In an effort to boost the market, producers in OPEC+ have decided to reduce their voluntary oil output for the first quarter of next year. However, this decision has caused a decline in crude prices.
After meeting virtually on Thursday, Saudi Arabia, Russia, and other OPEC+ members—who produce over 40 percent of the world's oil—released a statement compiling the declarations of voluntary reductions made by their respective nations. Brazil was extended an invitation by OPEC+ to join the organisation.
Following the OPEC+ producers' agreement to the reduction, oil prices experienced a decline after increasing by almost 1 percent earlier in the session. The benchmark price of Brent crude for February futures at 18:36 GMT was around 2 percent less than USD 81 per barrel.
The group met to discuss 2024 output amid forecasts that the market faces a potential surplus, and a 1 million barrel per day (bpd) voluntary cut by Saudi Arabia is set to end next month.
In the face of economic uncertainties, geopolitical tensions, and inflationary pressures, global oil demand has displayed remarkable resilience, riding on the normalisation of demand and China's steady reopening.
Pulkit Agarwal, Head of India Content at S&P Global Commodity Insights, sheds light on the current scenario and anticipates a potential slowdown in demand growth for 2024 and 2025 once the current influencing factors recede.
"Despite challenges, non-OPEC+ supplies continue to surge, acting as a potential counterbalance to the expected decline in demand growth. The decisions taken by OPEC+ on production cuts become pivotal, given their substantial influence on market dynamics," Pulkit stated before the OPEC+ decision was released.
According to S&P Global Commodity Insights' supply-demand balances, an oversupply is expected, leading to stock builds in the first half of 2024, with some deficit seen only by Q3 2024.

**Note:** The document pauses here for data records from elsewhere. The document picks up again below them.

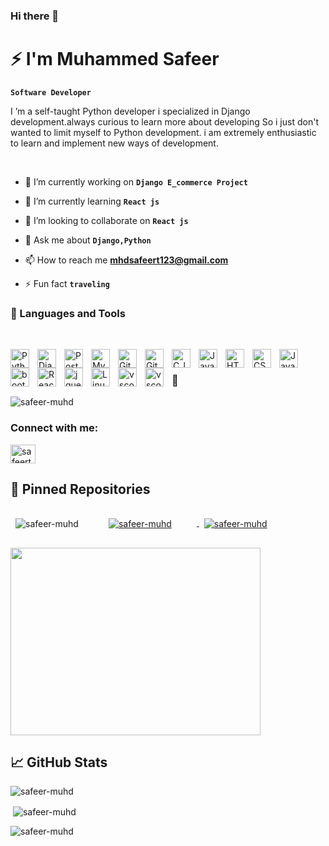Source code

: ### Hi there 👋
# ⚡ I'm Muhammed Safeer

**`Software Developer`**

I ’m a self-taught Python developer i specialized in Django development.always curious to learn more about developing So i just don't wanted to limit myself to Python development. i am extremely enthusiastic to learn and implement new ways of development.

<br/>

- 🔭 I’m currently working on  **`Django E_commerce Project`**

- 🌱 I’m currently learning **`React js`**

- 👯 I’m looking to collaborate on **`React js`**

- 💬 Ask me about **`Django,Python`**

- 📫 How to reach me **mhdsafeert123@gmail.com**

- ⚡ Fun fact **`traveling`**

### 🧰 Languages and Tools
<br/>

<img align="left" alt="Python" width="30px" style="padding-right:10px;" 
src="https://cdn.jsdelivr.net/gh/devicons/devicon/icons/python/python-plain.svg" />

<img align="left" alt="Django" width="30px" style="padding-right:10px;" 
src="https://cdn.jsdelivr.net/gh/devicons/devicon/icons/django/django-plain.svg" />

<img align="left" alt="Postgresql" width="30px" style="padding-right:10px;" 
src="https://cdn.jsdelivr.net/gh/devicons/devicon/icons/postgresql/postgresql-original.svg" />

<img align="left" alt="Mysql" width="30px" style="padding-right:10px;" src="https://cdn.jsdelivr.net/gh/devicons/devicon/icons/mysql/mysql-original.svg" />

<img align="left" alt="Git" width="30px" style="padding-right:10px;" src="https://cdn.jsdelivr.net/gh/devicons/devicon/icons/git/git-original.svg" />

<img align="left" alt="GitHub" width="30px" style="padding-right:10px;" src="https://cdn.jsdelivr.net/gh/devicons/devicon/icons/github/github-original.svg" />

<img align="left" alt="C_langugage" width="30px" style="padding-right:10px;"
src="https://cdn.jsdelivr.net/gh/devicons/devicon/icons/c/c-original.svg" />

<img align="left" alt="Java" width="30px" style="padding-right:10px;" 
src="https://cdn.jsdelivr.net/gh/devicons/devicon/icons/java/java-original.svg" /> 

<img align="left" alt="HTML" width="30px" style="padding-right:10px;" 
src="https://cdn.jsdelivr.net/gh/devicons/devicon/icons/html5/html5-plain.svg" />

<img align="left" alt="CSS" width="30px" style="padding-right:10px;" 
src="https://cdn.jsdelivr.net/gh/devicons/devicon/icons/css3/css3-plain.svg" />

<img align="left" alt="JavaScript" width="30px" style="padding-right:10px;" 
src="https://cdn.jsdelivr.net/gh/devicons/devicon/icons/javascript/javascript-plain.svg" /> 

<img align="left" alt="bootstrap" width="30px" style="padding-right:10px;" 
src="https://cdn.jsdelivr.net/gh/devicons/devicon/icons/bootstrap/bootstrap-original.svg" />
          
<img align="left" alt="React" width="30px" style="padding-right:10px;" 
src="https://cdn.jsdelivr.net/gh/devicons/devicon/icons/react/react-original.svg" />

<img align="left" alt="jquery" width="30px" style="padding-right:10px;"
src="https://cdn.jsdelivr.net/gh/devicons/devicon/icons/jquery/jquery-original.svg" />

<img align="left" alt="Linux" width="30px" style="padding-right:10px;" src="https://cdn.jsdelivr.net/gh/devicons/devicon/icons/linux/linux-original.svg" />

<img align="left" alt="vscode" width="30px" style="padding-right:10px;"
src="https://cdn.jsdelivr.net/gh/devicons/devicon/icons/vscode/vscode-original.svg" />

<img align="left" alt="vscode" width="30px" style="padding-right:10px;"
src="https://cdn.jsdelivr.net/gh/devicons/devicon/icons/pycharm/pycharm-original.svg" />

<br>

### 🧐
<p align="left"><img src="https://komarev.com/ghpvc/?username=safeer-muhd&label=Profile%20views&color=0e75b6&style=flat" alt="safeer-muhd" /></p>

<h3 align="left">Connect with me:<br/> </h3>
<p align="left">
<a href="https://linkedin.com/in/safeerthottathil" target="blank"><img align="center" src="https://raw.githubusercontent.com/rahuldkjain/github-profile-readme-generator/master/src/images/icons/Social/linked-in-alt.svg" alt="safeerthottathil" height="30" width="40" /></a>
</p>

## 📌 Pinned Repositories

<a href="https://github.com/safeer-muhd/Django_Ecommerce">
<img align="center" style="margin:1rem 2.5rem" src="https://github-readme-stats.vercel.app/api/pin/?username=safeer-muhd&repo=Django_Ecommerce&title=en&layout=compact&theme=tokyonight" alt="safeer-muhd" />
</a>

<a href="https://github.com/safeer-muhd/Hospital_Management">
<img align="center" style="margin:1rem 0.5rem" src="https://github-readme-stats.vercel.app/api/pin/?username=safeer-muhd&repo=Hospital_Management&title=en&layout=compact&theme=tokyonight" alt="safeer-muhd"/>  
</a>

<a href="https://github.com/safeer-muhd/React_Netflix">
<img align="left" style="margin:1rem 0.5rem" src="https://github-readme-stats.vercel.app/api/pin/?username=safeer-muhd&repo=React_Netflix&title=en&layout=compact&theme=tokyonight" alt="safeer-muhd"/>
</a>

<p><img align="center" src="https://user-images.githubusercontent.com/114298760/198703948-de6e182c-2f5f-400a-9a71-5cd24e5646c8.gif" width="400" height="300"/></p>

## &#x1f4c8; GitHub Stats

<p><img align="center" src="https://github-readme-stats.vercel.app/api/top-langs?username=safeer-muhd&show_icons=true&locale=en&layout=compact&theme=tokyonight" alt="safeer-muhd" /></p>

<p>&nbsp;<img align="center" src="https://github-readme-stats.vercel.app/api?username=safeer-muhd&show_icons=true&locale=en&theme=tokyonight" alt="safeer-muhd" /></p>

<p><img align="center" src="https://github-readme-streak-stats.herokuapp.com/?user=safeer-muhd&&theme=tokyonight" alt="safeer-muhd" /></p>

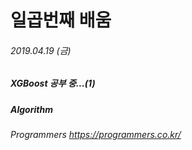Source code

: # 일곱번째 배움
###### 2019.04.19 (금)
##### XGBoost 공부 중...(1)
##### Algorithm
###### Programmers https://programmers.co.kr/
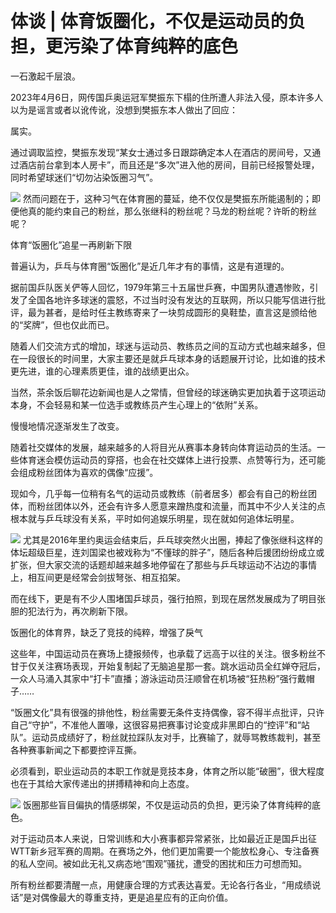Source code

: # 体谈 | 体育饭圈化，不仅是运动员的负担，更污染了体育纯粹的底色

一石激起千层浪。

2023年4月6日，网传国乒奥运冠军樊振东下榻的住所遭人非法入侵，原本许多人以为是谣言或者以讹传讹，没想到樊振东本人做出了回应：

属实。

通过调取监控，樊振东发现“某女士通过多日跟踪确定本人在酒店的房间号，又通过酒店前台拿到本人房卡”，而且还是“多次”进入他的房间，目前已经报警处理，同时希望球迷们“切勿沾染饭圈习气”。

![](https://inews.gtimg.com/news_bt/OaMi-bAtfWdKg7aT92SH2zzFwBI6ieM-C8ecsg56FNBbEAA/1000)
然而问题在于，这种习气在体育圈的蔓延，绝不仅仅是樊振东所能遏制的；即便他真的能约束自己的粉丝，那么张继科的粉丝呢？马龙的粉丝呢？许昕的粉丝呢？

体育“饭圈化”追星一再刷新下限

普遍认为，乒乓与体育圈“饭圈化”是近几年才有的事情，这是有道理的。

据前国乒队医关俨等人回忆，1979年第三十五届世乒赛，中国男队遭遇惨败，引发了全国各地许多球迷的震怒，不过当时没有发达的互联网，所以只能写信进行批评，最为甚者，是给时任主教练寄来了一块剪成圆形的臭鞋垫，直言这是颁给他的“奖牌”，但也仅此而已。

随着人们交流方式的增加，球迷与运动员、教练员之间的互动方式也越来越多，但在一段很长的时间里，大家主要还是就乒乓球本身的话题展开讨论，比如谁的技术更先进，谁的心理素质更佳，谁的战绩更出众。

当然，茶余饭后聊花边新闻也是人之常情，但曾经的球迷确实更加执着于这项运动本身，不会轻易和某一位选手或教练员产生心理上的“依附”关系。

慢慢地情况逐渐发生了改变。

随着社交媒体的发展，越来越多的人将目光从赛事本身转向体育运动员的生活。一些体育迷会模仿运动员的穿搭，也会在社交媒体上进行投票、点赞等行为，还可能会组成粉丝团体为喜欢的偶像“应援”。

现如今，几乎每一位稍有名气的运动员或教练（前者居多）都会有自己的粉丝团体，而粉丝团体以外，还会有许多人愿意来蹭热度和流量，而其中不少人关注的点根本就与乒乓球没有关系，平时如何追娱乐明星，现在就如何追体坛明星。

![](https://inews.gtimg.com/news_bt/OnEPzHtgsFigHeTMJnu-7GP9a_GWdoa9rsk7l_t-JzvToAA/1000)
尤其是2016年里约奥运会结束后，乒乓球突然火出圈，捧起了像张继科这样的体坛超级巨星，连刘国梁也被戏称为“不懂球的胖子”，随后各种后援团纷纷成立或扩张，但大家交流的话题却越来越多地停留在了那些与乒乓球运动不沾边的事情上，相互间更是经常会剑拔弩张、相互掐架。

而在线下，更是有不少人围堵国乒球员，强行拍照，到现在居然发展成为了明目张胆的犯法行为，再次刷新下限。

饭圈化的体育界，缺乏了竞技的纯粹，增强了戾气

这些年，中国运动员在赛场上捷报频传，也承载了远高于以往的关注。很多粉丝不甘于仅关注赛场表现，开始复制起了无脑追星那一套。跳水运动员全红婵夺冠后，一众人马涌入其家中“打卡”直播；游泳运动员汪顺曾在机场被“狂热粉”强行戴帽子……

“饭圈文化”具有很强的排他性，粉丝需要无条件支持偶像，容不得半点批评，只许自己“守护”，不准他人置喙，这很容易把赛事讨论变成非黑即白的“控评”和“站队”。运动员成绩好了，粉丝就拉踩队友对手，比赛输了，就辱骂教练裁判，甚至各种赛事新闻之下都要控评互撕。

必须看到，职业运动员的本职工作就是竞技本身，体育之所以能“破圈”，很大程度也在于其给大家传递出的拼搏精神和向上态度。

![](https://inews.gtimg.com/news_bt/Ongm3klaiF05CyAKOW2dVLeq-xHRY6A2ItJnMlYx_QrVkAA/1000)
饭圈那些盲目偏执的情感绑架，不仅是运动员的负担，更污染了体育纯粹的底色。

对于运动员本人来说，日常训练和大小赛事都异常紧张，比如最近正是国乒出征WTT新乡冠军赛的周期。在赛场之外，他们更加需要一个能放松身心、专注备赛的私人空间。被如此无礼又病态地“围观”骚扰，遭受的困扰和压力可想而知。

所有粉丝都要清醒一点，用健康合理的方式表达喜爱。无论各行各业，“用成绩说话”是对偶像最大的尊重支持，更是追星应有的正向价值。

"The future trajectory of oil prices heavily depends on OPEC+'s decision on November 30th, projecting a scenario where oil prices could hover above USD 80/bbl and potentially breach USD 90/bbl by Q3 2024," Pulkit told Businessworld prior to OPEC+'s decision being released.
Shifting gears to the energy transition front, Gauri Jauhar, Executive Director of Energy & CleanTech Consulting at S&P Global Commodity Insights, emphasises the intricate balance India faces in navigating the energy transition and security.
"As India strives for sustainable growth aligned with its goal to become an upper-middle-income economy by the mid-2030s, the transition will unfold gradually, guided by economic shifts in mobility, urbanisation, and reliability," Gauri added.
S&P Global Commodity Insights' scenarios project a modest decline in fossil fuels in the primary energy mix and a rise in renewables in the base case.
Gauri underlined, "In a "green rules" scenario, a more significant transition is anticipated, marked by substantial declines in fossil fuels and an increase in renewables. In the challenging "discord scenario," a just energy transition narrative unfolds with minor changes in the primary energy mix."
As the energy sector braces for 2024, the experts underline the complex interplay of global oil dynamics and India's nuanced approach to a sustainable energy future. The decisions made in the coming months, both within OPEC+ and on the broader policy front, will undoubtedly shape the trajectory of the energy landscape in the years to come.